C’est justement pour adresser cette absence de politiques publiques que la Fédération nationale de CIDFF a réalisé un plan d’action de 15 recommandations, présenté à notre conférence par Auriane Dupuy. En effet, la FNCIDFF s’est rendue compte que 70% des personnes demandant de l’aide, peu importe le sujet ou la thématique, étaient des mères solos. Comme recommandations, la FNCIDFF propose par exemple le doublement des congés pour enfant malade, de faciliter l’attribution de logements sociaux, et surtout la création d’un statut de « parent isolé » qui permettrait d’accéder à davantage de droits et d’avantages financiers. Pourtant, la création d’un statut fait débat parmi les intervenantes. Stéphanie Lamy craint notamment l’essentialisation des mères solos, et rapporte des cas où des femmes ont perdu des aides sociales parce qu’elles étaient en couple ou parce qu’elles avaient des relations sexuelles. Pour elle, la seule possibilité pour que le statut puisse fonctionner est qu’il soit premièrement déclaratif, pour éviter les contrôles abusifs, et deuxièmement bien distingué du fait d’être en couple ou non.

En effet, il est important de soigner le vocabulaire employé pour parler des mères solos. On entend beaucoup le terme de « mère célibataire », or, une femme peut très bien être divorcée, avoir seule la charge financière et familiale de ses enfants, et être en couple. Également, le terme de « mère isolée » sous-entend que ces femmes s’isoleraient, or c’est la société qui les rejette et les stigmatise. Egalement, les termes “célibataire” ou “isolée” sous-entendent qu’une famille ne serait pas complète ou entière sans la présence d’un homme. Les “mères solos” remettent en cause le schéma familial patriarcal, et c’est pourquoi nous préférons ce terme.

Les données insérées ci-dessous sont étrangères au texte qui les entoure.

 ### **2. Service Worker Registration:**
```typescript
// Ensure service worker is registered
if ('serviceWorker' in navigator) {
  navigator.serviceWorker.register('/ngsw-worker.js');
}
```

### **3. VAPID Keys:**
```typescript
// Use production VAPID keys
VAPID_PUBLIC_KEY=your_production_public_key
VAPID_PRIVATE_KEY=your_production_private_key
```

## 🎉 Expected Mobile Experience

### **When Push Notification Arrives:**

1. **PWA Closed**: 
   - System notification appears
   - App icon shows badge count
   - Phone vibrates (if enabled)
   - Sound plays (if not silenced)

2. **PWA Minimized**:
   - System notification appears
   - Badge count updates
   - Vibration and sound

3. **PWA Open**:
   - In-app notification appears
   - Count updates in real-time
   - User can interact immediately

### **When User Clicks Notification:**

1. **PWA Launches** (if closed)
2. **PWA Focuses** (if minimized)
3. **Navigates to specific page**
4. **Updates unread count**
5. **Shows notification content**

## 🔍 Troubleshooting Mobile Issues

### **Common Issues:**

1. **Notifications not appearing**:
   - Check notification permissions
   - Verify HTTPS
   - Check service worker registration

Enfin, le terme de « pension alimentaire » nous semble également problématique puisqu’il ne s’agit pas d’une allocation versée par le père servant à faire vivre la mère mais du remboursement des frais déjà avancés par la mère assurant le bien-être de l’enfant. Nous préférons donc employer le terme de « contribution alimentaire ».

 

 

 

* La CLEF fait le choix d’utiliser le terme de « contribution alimentaire » et non de « pension alimentaire » car il ne s’agit pas d’une allocation versée par le père servant à faire vivre la mère mais du remboursement des frais déjà avancés par la mère assurant le bien-être de l’enfant.